> _TASK OBJECTIVE_: Find all lines with the word "SetDhcpHandling" in the material, then copy them.

RECORDS PROVIDED Start Marker

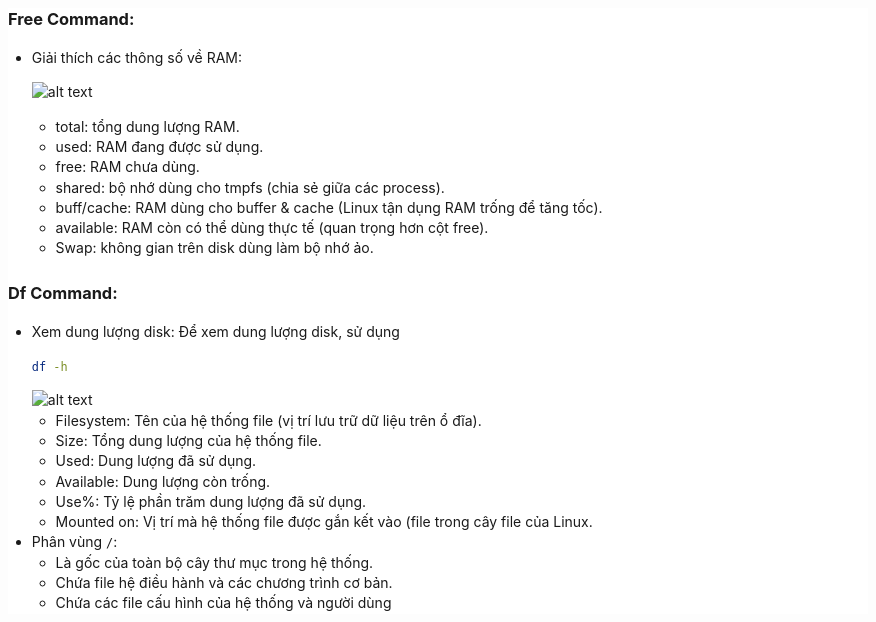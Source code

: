 ### Free Command:
- Giải thích các thông số về RAM:

    ![alt text](./image/image-4.png)
    + total: tổng dung lượng RAM.
    + used: RAM đang được sử dụng.
    + free: RAM chưa dùng.
    + shared: bộ nhớ dùng cho tmpfs (chia sẻ giữa các process).
    + buff/cache: RAM dùng cho buffer & cache (Linux tận dụng RAM trống để tăng tốc).
    + available: RAM còn có thể dùng thực tế (quan trọng hơn cột free).
    + Swap: không gian trên disk dùng làm bộ nhớ ảo.

### Df Command:
- Xem dung lượng disk: Để xem dung lượng disk, sử dụng 
    ```bash
    df -h
    ```
    ![alt text](./image/image-3.png)
    - Filesystem: Tên của hệ thống file (vị trí lưu trữ dữ liệu trên ổ đĩa).
    - Size: Tổng dung lượng của hệ thống file.
    - Used: Dung lượng đã sử dụng.
    - Available: Dung lượng còn trống.
    - Use%: Tỷ lệ phần trăm dung lượng đã sử dụng.
    - Mounted on: Vị trí mà hệ thống file được gắn kết vào (file trong cây file của Linux.
- Phân vùng `/`:
    - Là gốc của toàn bộ cây thư mục trong hệ thống.
    - Chứa file hệ điều hành và các chương trình cơ bản.
    - Chứa các file cấu hình của hệ thống và người dùng
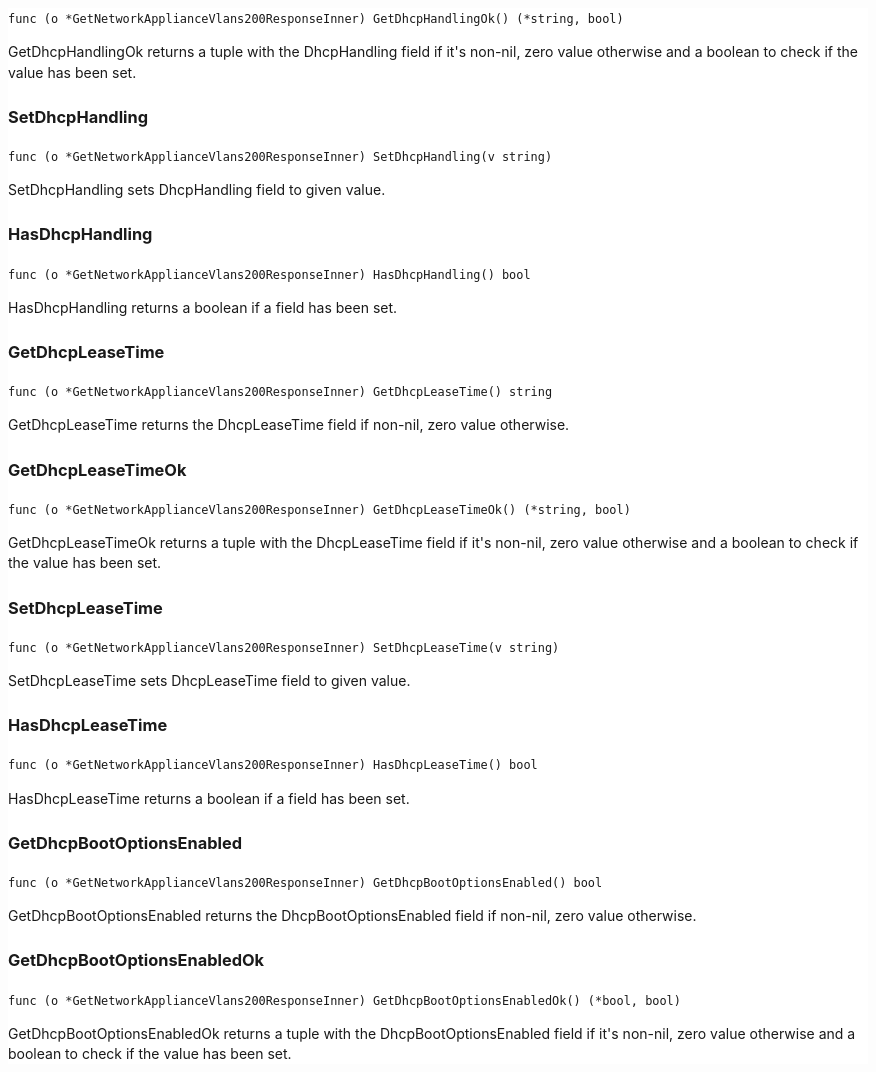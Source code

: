 `func (o *GetNetworkApplianceVlans200ResponseInner) GetDhcpHandlingOk() (*string, bool)`

GetDhcpHandlingOk returns a tuple with the DhcpHandling field if it's non-nil, zero value otherwise
and a boolean to check if the value has been set.

### SetDhcpHandling

`func (o *GetNetworkApplianceVlans200ResponseInner) SetDhcpHandling(v string)`

SetDhcpHandling sets DhcpHandling field to given value.

### HasDhcpHandling

`func (o *GetNetworkApplianceVlans200ResponseInner) HasDhcpHandling() bool`

HasDhcpHandling returns a boolean if a field has been set.

### GetDhcpLeaseTime

`func (o *GetNetworkApplianceVlans200ResponseInner) GetDhcpLeaseTime() string`

GetDhcpLeaseTime returns the DhcpLeaseTime field if non-nil, zero value otherwise.

### GetDhcpLeaseTimeOk

`func (o *GetNetworkApplianceVlans200ResponseInner) GetDhcpLeaseTimeOk() (*string, bool)`

GetDhcpLeaseTimeOk returns a tuple with the DhcpLeaseTime field if it's non-nil, zero value otherwise
and a boolean to check if the value has been set.

### SetDhcpLeaseTime

`func (o *GetNetworkApplianceVlans200ResponseInner) SetDhcpLeaseTime(v string)`

SetDhcpLeaseTime sets DhcpLeaseTime field to given value.

### HasDhcpLeaseTime

`func (o *GetNetworkApplianceVlans200ResponseInner) HasDhcpLeaseTime() bool`

HasDhcpLeaseTime returns a boolean if a field has been set.

### GetDhcpBootOptionsEnabled

`func (o *GetNetworkApplianceVlans200ResponseInner) GetDhcpBootOptionsEnabled() bool`

GetDhcpBootOptionsEnabled returns the DhcpBootOptionsEnabled field if non-nil, zero value otherwise.

### GetDhcpBootOptionsEnabledOk

`func (o *GetNetworkApplianceVlans200ResponseInner) GetDhcpBootOptionsEnabledOk() (*bool, bool)`

GetDhcpBootOptionsEnabledOk returns a tuple with the DhcpBootOptionsEnabled field if it's non-nil, zero value otherwise
and a boolean to check if the value has been set.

RECORDS PROVIDED End Marker

> _ANSWER FOR THE TASK_:
### SetDhcpHandling
`func (o *GetNetworkApplianceVlans200ResponseInner) SetDhcpHandling(v string)`
SetDhcpHandling sets DhcpHandling field to given value.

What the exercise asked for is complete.